## Data Combination Process

### Step 1: Data Extraction
Before we can combine the data, we need to first extract and prepare our raw data files. This is explained in detail in another notebook called **Data Extraction**. In that notebook, we will:

1. Download and organize the raw CSV files into the `data/raw` directory.
2. Ensure that all the CSV files are correctly formatted and contain the required data.

Make sure to run the steps in the **Data Extraction** notebook before proceeding with the next step.

### Step 2: Running the Data Combination Script
Once the raw data files are available in the `data/raw` folder, you can use the following Python script to combine them into one single CSV file. This script:

1. Reads all CSV files in the `data/raw` folder.
2. Combines them into a single DataFrame.
3. Saves the combined DataFrame as `combined_ais_data.csv` in a new folder called `processed`.

If the `processed` folder does not exist, the script will create it automatically.

Run the script to generate the combined data that can be used for further analysis or processing.

### Example Workflow:
1. **Run the Data Extraction notebook** to prepare the `data/raw` folder.
2. **Run the Python script** to combine the data into `combined_ais_data.csv` in the `processed` folder.


## Explanation of the Python Script to Combine the Data

The Python script provided combines multiple CSV files from the `data/raw` folder into one consolidated CSV file. Here's a breakdown of how the script works:

In [4]:
import os
import pandas as pd
import glob

# Check if the user is in the root directory of the project
project_root = 'DSCI-532_2025_5_vessel-vision'

# Get the current working directory
current_directory = os.path.basename(os.getcwd())

if current_directory != project_root:
    raise ValueError(f"You are not in the root directory.
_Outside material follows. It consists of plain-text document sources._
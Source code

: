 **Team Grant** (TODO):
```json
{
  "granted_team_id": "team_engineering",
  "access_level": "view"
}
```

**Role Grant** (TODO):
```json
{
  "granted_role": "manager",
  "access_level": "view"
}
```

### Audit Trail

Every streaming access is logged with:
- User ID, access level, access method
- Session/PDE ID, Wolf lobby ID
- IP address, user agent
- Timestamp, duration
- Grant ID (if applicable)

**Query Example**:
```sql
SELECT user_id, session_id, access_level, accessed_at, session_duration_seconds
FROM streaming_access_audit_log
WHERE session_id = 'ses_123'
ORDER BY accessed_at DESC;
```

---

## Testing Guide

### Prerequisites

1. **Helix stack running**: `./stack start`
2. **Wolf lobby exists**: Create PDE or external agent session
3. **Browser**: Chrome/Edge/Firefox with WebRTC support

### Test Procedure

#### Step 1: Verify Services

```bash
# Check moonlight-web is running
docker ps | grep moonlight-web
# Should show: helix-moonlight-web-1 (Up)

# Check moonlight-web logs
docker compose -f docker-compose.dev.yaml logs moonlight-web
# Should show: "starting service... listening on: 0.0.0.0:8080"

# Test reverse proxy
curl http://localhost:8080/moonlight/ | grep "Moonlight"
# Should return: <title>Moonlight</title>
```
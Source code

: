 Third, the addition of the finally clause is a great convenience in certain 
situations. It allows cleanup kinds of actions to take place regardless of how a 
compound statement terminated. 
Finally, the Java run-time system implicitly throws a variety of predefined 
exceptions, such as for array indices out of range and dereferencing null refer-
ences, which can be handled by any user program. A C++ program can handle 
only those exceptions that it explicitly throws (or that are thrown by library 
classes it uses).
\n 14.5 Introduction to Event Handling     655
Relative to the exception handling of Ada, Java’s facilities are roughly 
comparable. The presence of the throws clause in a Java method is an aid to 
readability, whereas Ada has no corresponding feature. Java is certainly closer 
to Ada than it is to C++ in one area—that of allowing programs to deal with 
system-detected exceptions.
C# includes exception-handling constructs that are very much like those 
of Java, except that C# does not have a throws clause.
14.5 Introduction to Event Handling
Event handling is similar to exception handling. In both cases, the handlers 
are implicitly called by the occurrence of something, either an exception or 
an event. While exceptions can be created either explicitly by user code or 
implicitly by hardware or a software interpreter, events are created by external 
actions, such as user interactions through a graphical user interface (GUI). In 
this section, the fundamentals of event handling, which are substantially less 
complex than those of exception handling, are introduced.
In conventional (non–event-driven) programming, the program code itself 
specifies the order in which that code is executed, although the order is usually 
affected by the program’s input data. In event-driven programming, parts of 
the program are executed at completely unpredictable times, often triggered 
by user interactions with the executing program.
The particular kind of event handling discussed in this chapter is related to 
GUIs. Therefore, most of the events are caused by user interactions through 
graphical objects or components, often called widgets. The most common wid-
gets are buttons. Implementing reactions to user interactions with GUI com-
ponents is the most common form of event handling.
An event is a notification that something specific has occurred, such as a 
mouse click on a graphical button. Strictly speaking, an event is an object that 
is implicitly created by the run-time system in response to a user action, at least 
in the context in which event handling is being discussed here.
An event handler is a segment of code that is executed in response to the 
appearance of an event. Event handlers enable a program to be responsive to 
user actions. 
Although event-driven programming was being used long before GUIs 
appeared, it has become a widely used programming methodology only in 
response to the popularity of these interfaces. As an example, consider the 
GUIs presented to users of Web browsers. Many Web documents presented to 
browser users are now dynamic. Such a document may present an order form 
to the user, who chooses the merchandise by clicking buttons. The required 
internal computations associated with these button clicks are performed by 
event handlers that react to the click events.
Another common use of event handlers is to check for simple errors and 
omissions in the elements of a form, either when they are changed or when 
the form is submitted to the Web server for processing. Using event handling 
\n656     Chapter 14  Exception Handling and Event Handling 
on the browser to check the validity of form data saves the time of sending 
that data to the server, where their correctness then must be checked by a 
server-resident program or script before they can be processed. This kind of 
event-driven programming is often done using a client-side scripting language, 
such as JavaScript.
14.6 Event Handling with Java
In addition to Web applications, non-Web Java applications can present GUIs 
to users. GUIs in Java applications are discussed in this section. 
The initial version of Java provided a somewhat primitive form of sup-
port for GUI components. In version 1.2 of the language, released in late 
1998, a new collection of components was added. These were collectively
Please navigate to the root directory: '{project_root}'.")

# Define the paths
raw_data_path = 'data/raw/*.csv'
processed_folder_path = 'processed'
combined_csv_path = os.path.join(processed_folder_path, 'combined_ais_data.csv')

# Check if the processed folder exists, if not, create it
if not os.path.exists(processed_folder_path):
    os.makedirs(processed_folder_path)

# Get all CSV files in the 'data/raw' folder
csv_files = glob.glob(raw_data_path)

# List to store individual DataFrames
df_list = []

# Loop through the files and read them into pandas DataFrames
for file in csv_files:
    df = pd.read_csv(file)
    df_list.append(df)

# Concatenate all DataFrames into one
combined_df = pd.concat(df_list, ignore_index=True)

# Save the combined DataFrame to the 'processed' folder
combined_df.to_csv(combined_csv_path, index=False)

print(f'Combined CSV file saved at: {combined_csv_path}')


ModuleNotFoundError: No module named 'pandas'